Early in the year interest rates continued to rise and hit multi-year highs, however tumbled in November and December as softer inflation data indicated room for central bank easing, with attention now shifting to the prospect of rate cuts in 2024.
Earlier fears that the interest rate hikes could trigger a recession also subsided, with several major stock markets ending the year approaching all-time highs.
UK investors in global stocks ended the year with a 17.6% total return in GBP, with December contributing 4.8%. Performance was led by growth stocks, with the tech-heavy Nasdaq having its best year since 1999, as interest rate declines allowed valuations to rally.
The best performing market overall however was Japan, with commentators hopeful that the country may have finally emerged from a 30-year deflationary cycle as inflation was imported and the Yen dropped to its lowest level since 1990
The UK ended the year as the worst performing equity market however, with the outperformance of the previous year unwinding as the market moved away from value orientated stocks
Real estate stocks were mixed throughout the year, with commercial real estate under pressure as consumer and business preferences changed. However they proved to be the strongest asset class in December, rallying 8.3% as interest rates fell and valuations firmed
Fixed income assets were volatile throughout the year, with UK and US 10-year yields hitting multi-year highs mid-year as inflation appeared to remain stubborn. However both countries saw yields drop rapidly towards year-end as data improved.
Further cooler inflation data from the UK in December saw 10-year yields drop 0.68% during the month, while the Federal Reserve shifted commentary to the possibility of rate cuts in 2024 and allowed US yields to drop 0.46% as well
Energy prices remain a key determinant to inflation data, and reduced geopolitical risk allowed Oil to be one of the few major asset classes falling over the year.
Similarly, Natural Gas prices in Europe and the UK dropped considerably, and are now more than 90% below their peak, as Russian gas was mostly replaced with LNG and Norwegian imports.
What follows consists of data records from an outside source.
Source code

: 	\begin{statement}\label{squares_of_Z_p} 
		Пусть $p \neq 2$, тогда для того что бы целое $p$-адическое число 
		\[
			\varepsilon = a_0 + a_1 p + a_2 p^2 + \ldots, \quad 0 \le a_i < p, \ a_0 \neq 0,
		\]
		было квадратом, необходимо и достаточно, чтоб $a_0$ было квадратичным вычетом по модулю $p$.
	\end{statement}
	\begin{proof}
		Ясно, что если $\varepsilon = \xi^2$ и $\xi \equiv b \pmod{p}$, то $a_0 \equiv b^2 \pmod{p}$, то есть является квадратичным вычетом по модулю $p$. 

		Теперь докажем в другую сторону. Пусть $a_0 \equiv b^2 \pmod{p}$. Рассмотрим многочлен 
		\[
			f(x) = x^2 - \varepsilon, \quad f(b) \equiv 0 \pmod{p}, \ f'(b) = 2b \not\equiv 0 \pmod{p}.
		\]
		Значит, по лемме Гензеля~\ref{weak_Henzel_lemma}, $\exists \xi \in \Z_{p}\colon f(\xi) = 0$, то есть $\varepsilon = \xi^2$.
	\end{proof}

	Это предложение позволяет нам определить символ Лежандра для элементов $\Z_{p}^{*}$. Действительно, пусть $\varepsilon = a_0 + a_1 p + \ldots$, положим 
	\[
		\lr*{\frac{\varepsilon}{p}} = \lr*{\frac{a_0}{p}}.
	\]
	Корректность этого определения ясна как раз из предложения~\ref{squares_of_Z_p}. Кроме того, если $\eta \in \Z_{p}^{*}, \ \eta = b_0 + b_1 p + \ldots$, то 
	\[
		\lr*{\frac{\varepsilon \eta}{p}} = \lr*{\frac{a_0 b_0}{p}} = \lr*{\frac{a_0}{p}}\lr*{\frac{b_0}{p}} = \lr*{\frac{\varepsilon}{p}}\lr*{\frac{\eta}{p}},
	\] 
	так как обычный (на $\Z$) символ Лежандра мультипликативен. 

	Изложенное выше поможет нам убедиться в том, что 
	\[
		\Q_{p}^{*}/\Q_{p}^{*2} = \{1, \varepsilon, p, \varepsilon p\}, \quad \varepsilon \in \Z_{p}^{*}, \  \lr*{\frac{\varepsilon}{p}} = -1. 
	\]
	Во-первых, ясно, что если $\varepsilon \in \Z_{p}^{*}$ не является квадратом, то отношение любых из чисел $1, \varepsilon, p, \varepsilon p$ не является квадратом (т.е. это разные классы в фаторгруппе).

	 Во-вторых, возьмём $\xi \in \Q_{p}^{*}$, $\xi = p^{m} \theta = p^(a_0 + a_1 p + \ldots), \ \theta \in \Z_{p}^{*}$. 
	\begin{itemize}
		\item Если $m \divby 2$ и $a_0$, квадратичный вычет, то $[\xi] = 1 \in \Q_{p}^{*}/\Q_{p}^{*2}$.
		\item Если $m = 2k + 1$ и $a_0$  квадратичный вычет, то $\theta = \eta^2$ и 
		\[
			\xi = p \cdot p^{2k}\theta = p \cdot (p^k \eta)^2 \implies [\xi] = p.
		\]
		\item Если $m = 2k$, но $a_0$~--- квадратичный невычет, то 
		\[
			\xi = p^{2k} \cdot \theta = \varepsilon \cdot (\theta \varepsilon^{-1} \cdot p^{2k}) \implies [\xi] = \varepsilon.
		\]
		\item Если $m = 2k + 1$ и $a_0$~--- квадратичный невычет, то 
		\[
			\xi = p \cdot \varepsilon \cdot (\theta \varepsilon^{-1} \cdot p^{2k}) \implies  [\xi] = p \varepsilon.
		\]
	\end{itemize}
Prices for these imports are higher than their Russian equivalents however, so spot gas prices remain around 50% above their pre-invasion levels in Europe.
Looking forward to 2024, politics is likely to dominate news later in the year, with both the UK and US moving towards Presidential and General elections.
While the US election outcome appears to be in the balance, the UK is expected to see a change in power with the ruling Conservative Party set to announce a final full Budget with some ‘goodies’ in Spring to prop up support.
Geopolitics will also remain in the fore with wars ongoing in Ukraine and Palestine, while inflation and interest rate trajectories will remain keenly watched.
Asset class returns 2019-2023
Areas to watch in 2024
The UK General Election needs to be called by December with Keir Starmer appearing poised to take power, with policy announcements from either of the two main parties capable of moving markets.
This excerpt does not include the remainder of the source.